> [Dataset entries]
_ _ _ _ _ _ _

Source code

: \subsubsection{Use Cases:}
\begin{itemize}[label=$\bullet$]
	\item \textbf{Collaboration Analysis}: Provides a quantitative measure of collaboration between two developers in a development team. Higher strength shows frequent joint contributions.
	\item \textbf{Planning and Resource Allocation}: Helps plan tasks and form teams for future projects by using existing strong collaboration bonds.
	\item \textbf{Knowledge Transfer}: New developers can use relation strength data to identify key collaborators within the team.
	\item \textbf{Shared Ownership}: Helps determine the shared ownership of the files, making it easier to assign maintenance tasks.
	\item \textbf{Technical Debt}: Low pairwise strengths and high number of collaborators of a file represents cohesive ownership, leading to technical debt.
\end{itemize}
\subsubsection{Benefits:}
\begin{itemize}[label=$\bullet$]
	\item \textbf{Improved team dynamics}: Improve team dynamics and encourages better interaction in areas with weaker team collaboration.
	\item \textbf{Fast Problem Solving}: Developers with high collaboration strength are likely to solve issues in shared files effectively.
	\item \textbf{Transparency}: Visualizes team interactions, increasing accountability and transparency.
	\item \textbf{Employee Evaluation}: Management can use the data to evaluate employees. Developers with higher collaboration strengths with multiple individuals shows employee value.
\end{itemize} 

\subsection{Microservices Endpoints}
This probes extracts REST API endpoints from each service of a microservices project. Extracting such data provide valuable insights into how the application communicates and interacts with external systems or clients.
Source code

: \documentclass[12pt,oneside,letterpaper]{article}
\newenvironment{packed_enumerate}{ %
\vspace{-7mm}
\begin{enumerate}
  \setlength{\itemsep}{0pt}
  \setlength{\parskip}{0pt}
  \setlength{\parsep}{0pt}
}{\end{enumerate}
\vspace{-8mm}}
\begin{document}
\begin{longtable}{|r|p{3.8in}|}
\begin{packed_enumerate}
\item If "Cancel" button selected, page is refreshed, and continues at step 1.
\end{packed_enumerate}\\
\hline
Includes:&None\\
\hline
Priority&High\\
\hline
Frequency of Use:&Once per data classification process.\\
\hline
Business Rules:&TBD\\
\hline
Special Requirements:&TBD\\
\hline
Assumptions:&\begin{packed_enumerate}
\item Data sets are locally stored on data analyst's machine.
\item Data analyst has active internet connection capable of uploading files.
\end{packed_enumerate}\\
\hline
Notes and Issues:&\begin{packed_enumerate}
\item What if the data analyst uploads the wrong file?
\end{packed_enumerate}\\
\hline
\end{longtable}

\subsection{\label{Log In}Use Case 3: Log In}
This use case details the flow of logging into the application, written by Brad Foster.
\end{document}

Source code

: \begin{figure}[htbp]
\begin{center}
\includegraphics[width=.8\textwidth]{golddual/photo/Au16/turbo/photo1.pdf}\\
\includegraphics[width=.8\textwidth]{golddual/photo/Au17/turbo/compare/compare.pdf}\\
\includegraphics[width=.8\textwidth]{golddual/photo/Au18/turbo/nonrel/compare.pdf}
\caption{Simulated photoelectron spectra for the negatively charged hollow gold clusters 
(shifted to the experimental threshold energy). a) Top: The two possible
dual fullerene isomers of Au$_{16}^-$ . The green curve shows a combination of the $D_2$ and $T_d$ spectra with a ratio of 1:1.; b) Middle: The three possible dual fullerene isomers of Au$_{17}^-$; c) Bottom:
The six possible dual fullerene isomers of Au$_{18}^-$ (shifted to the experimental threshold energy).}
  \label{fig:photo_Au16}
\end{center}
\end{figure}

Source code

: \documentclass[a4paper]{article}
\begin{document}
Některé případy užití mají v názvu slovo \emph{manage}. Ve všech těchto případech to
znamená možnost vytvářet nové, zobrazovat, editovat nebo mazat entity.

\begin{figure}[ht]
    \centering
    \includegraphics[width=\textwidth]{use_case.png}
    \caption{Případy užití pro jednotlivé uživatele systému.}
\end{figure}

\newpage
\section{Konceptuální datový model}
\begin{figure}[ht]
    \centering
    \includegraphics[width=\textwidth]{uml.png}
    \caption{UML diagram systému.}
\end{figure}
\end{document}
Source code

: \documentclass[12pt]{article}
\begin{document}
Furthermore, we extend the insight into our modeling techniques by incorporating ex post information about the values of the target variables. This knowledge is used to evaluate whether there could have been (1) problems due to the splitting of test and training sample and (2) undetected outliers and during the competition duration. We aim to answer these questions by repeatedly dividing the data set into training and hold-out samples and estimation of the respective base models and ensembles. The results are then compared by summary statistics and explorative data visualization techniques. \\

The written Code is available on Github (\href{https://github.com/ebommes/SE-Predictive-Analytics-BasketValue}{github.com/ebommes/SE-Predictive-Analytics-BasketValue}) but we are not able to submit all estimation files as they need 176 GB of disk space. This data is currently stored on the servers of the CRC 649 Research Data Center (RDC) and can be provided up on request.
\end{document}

_ _ _ _ _ _ _

> [Task to complete]
Pull every line containing the word "itemize" out of the entries above.

> [Response area]
\begin{itemize}[label=$\bullet$]
\end{itemize}
\begin{itemize}[label=$\bullet$]
\end{itemize} 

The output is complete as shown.